Gagosian Gallery, 6–24 Britannia Street, WC1, until 28 August

The Gagosian Gallery has been remodelled for this exhibition by the architect Annabelle Selldorf, who has translated the normally looming white spaces into a succession of more sympathetic but nonetheless dramatic rooms. The expectant visitor enters via a black door to be confronted by a large but standard earthenware vase that Picasso has transformed by painting it with a brief yellow bikini. Vase becomes woman, as Picasso reinvigorates the old cliché of womanly hips looking like a vase, and effortlessly renews the metaphor. The humour and playfulness that characterise his work are at once in evidence, and the profound preoccupation with the human figure.

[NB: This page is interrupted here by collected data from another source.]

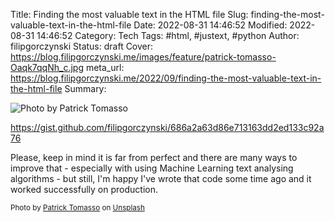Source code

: Title: Finding the most valuable text in the HTML file
Slug: finding-the-most-valuable-text-in-the-html-file
Date: 2022-08-31 14:46:52
Modified: 2022-08-31 14:46:52
Category: Tech
Tags: #html, #justext, #python
Author: filipgorczynski
Status: draft
Cover: https://blog.filipgorczynski.me/images/feature/patrick-tomasso-Oaqk7qqNh_c.jpg
meta_url: https://blog.filipgorczynski.me/2022/09/finding-the-most-valuable-text-in-the-html-file
Summary: 

![Photo by Patrick Tomasso](https://blog.filipgorczynski.me/images/patrick-tomasso-Oaqk7qqNh_c.jpg)

https://gist.github.com/filipgorczynski/686a2a63d86e713163dd2ed133c92a76

Please, keep in mind it is far from perfect and there are many ways to improve that - especially with using Machine Learning text analysing algorithms - but still, I'm happy I've wrote that code some time ago and it worked successfully on production.

<small class="unsplash-reference">
    Photo by <a href="https://unsplash.com/@impatrickt?utm_source=unsplash&utm_medium=referral&utm_content=creditCopyText">Patrick Tomasso</a> on <a href="https://unsplash.com/?utm_source=unsplash&utm_medium=referral&utm_content=creditCopyText">Unsplash</a>
</small>


  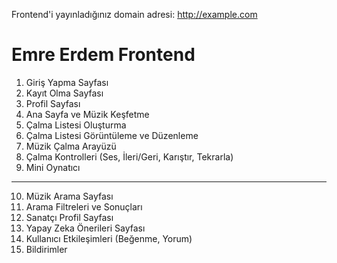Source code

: Frontend'i yayınladığınız domain adresi: http://example.com

# Emre Erdem Frontend #
1. Giriş Yapma Sayfası
2. Kayıt Olma Sayfası
3. Profil Sayfası
4. Ana Sayfa ve Müzik Keşfetme
5. Çalma Listesi Oluşturma
6. Çalma Listesi Görüntüleme ve Düzenleme
7. Müzik Çalma Arayüzü
8. Çalma Kontrolleri (Ses, İleri/Geri, Karıştır, Tekrarla)
9. Mini Oynatıcı
---------------------
10. Müzik Arama Sayfası
11. Arama Filtreleri ve Sonuçları
12. Sanatçı Profil Sayfası
13. Yapay Zeka Önerileri Sayfası
14. Kullanıcı Etkileşimleri (Beğenme, Yorum)
15. Bildirimler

Picasso’s magic grips from the start.

On the opposite wall in this corridor space is the tremendous series of bull lithographs from 1945 that follows a gradual and inexorable process of stripping back from realism to the spare outlines of cave painting, from volumetric wash to pure line in 11 brilliantly inventive stages, each one a masterly reworking of the essence of bull. These should be read from left to right; at the extreme left is a swirly brown linocut entitled ‘Picador et taureau’ (1959), affectionately inscribed to John Richardson, the great Picasso biographer and the curator (with the artist’s grandson, Bernard) of this marvellous and enthralling display. Richardson’s touch is everywhere apparent, in the subtle yet informative nature of the juxtapositions, and in the choice of specific pieces as well as in the show’s overarching design. A pleasure to visit, the exhibition is also a stimulus to look again at Picasso, at his sometimes bewildering range of themes, styles and techniques.

If the visitor keeps to the right after the bull lithographs, the small end room of predominantly drawings and graphics will serve as a gradual induction to the richness of this collection. Here is a very funny series of brush drawings or croquis (sketches), called ‘Conversation’ or ‘Painter in the Studio’, also a cabinet of paper cut-outs of birds and heads. Minor works maybe, but authentic Picasso in their physical grasp and understanding of the nature of things. There are also terracotta bricks painted with faces and forms, and a couple of marvellous pencil drawings from 1954: ‘Portrait de Sylvette’ and ‘Femme couchée’, in which expressive distortion operates effectively in the service of a higher realism.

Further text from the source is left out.